Вскоре Джоан и Салим остановились напротив деревни Самаил, в том месте, где скалу, высящуюся над ними, прорезала глубокая узкая расселина. Они спешились и какое-то время вели по ней мулов на поводу, пока не уперлись в нависший над ними выступ скалы.

– Оставайся здесь. Отдохни немного, – велел Салим. В свете утра он казался более человечным, менее похожим на командира, менее уверенным в себе. Его взгляд свидетельствовал о крайней степени сосредоточенности, что заставило Джоан забеспокоиться.

– Куда вы идете?

– На разведку в деревню, скоро вернусь. Отдыхай, Джоан, и не высовывайся. Это безопасное место.

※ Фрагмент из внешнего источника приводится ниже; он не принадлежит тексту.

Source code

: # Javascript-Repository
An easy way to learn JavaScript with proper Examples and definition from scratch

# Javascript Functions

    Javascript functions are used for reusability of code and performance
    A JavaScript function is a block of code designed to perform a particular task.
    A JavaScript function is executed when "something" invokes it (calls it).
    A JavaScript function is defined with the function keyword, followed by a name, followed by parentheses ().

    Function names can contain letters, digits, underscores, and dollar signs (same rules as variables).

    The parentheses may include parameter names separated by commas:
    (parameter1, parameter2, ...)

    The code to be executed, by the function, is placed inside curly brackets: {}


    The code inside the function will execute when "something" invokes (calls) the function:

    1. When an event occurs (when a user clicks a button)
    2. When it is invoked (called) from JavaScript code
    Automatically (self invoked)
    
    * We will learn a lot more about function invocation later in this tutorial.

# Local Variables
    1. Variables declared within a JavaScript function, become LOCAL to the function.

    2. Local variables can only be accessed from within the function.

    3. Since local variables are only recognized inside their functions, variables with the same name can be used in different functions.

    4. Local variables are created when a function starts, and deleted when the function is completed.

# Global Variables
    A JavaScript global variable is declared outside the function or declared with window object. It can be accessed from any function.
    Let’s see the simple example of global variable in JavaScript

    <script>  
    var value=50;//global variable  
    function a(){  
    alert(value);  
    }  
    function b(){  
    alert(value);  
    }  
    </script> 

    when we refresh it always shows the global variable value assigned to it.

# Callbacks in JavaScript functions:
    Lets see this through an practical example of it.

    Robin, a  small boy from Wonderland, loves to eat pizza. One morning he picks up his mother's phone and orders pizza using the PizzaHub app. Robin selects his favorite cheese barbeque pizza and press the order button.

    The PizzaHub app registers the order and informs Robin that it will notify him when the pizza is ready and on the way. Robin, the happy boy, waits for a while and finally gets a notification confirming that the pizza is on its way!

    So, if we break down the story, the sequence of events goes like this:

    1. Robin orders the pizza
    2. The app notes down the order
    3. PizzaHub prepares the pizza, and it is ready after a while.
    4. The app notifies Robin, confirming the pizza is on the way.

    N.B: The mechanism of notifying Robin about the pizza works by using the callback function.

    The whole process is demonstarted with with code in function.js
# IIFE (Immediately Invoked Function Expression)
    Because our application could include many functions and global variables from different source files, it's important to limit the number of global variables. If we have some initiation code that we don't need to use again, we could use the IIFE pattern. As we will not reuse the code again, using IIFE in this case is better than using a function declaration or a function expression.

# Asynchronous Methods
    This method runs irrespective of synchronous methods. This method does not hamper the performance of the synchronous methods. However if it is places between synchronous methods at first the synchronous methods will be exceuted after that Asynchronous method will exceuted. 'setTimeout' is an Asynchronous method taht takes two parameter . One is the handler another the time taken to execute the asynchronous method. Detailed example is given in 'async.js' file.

Джоан кивнула и присела на камень. Она сняла никаб и взъерошила слипшиеся от пота волосы. Высохнув, подумалось ей, волосы станут жесткими и еще больше завьются непослушными кудрями. Ну да так тому и быть. Мулы выглядели усталыми, и Джоан пожалела, что поблизости нет водопоя. Она откинула голову, прислонив ее к скале, и закрыла глаза. Усталость сразу же затуманила сознание, и она этому покорилась. Перед мысленным взором проносились отрывочные картины дома, ночной езды, ходьбы по камням… Потом она внезапно проснулась от рева армейского грузовика, который, натужно урча, тащился по дороге, шедшей вдоль вади. Ее небольшой отрезок был заметен оттуда, где она сидела. Джоан увидела, как грузовик проехал мимо, – то был дребезжащий старый драндулет. Она даже разглядела, что водитель и сидящий рядом с ним пассажир были светлокожими, а солдаты в кузове смуглыми. Ей стало интересно, хватились ее уже или нет. И если да, то станут ли искать во внутренних районах страны. Впрочем, откуда им знать, куда она сейчас направляется? Потом сквозь рокот двигателя девушка услышала обрывок смеха, который смолк так же быстро, как и возник. Ее сердце забилось тише, и Джоан снова уснула.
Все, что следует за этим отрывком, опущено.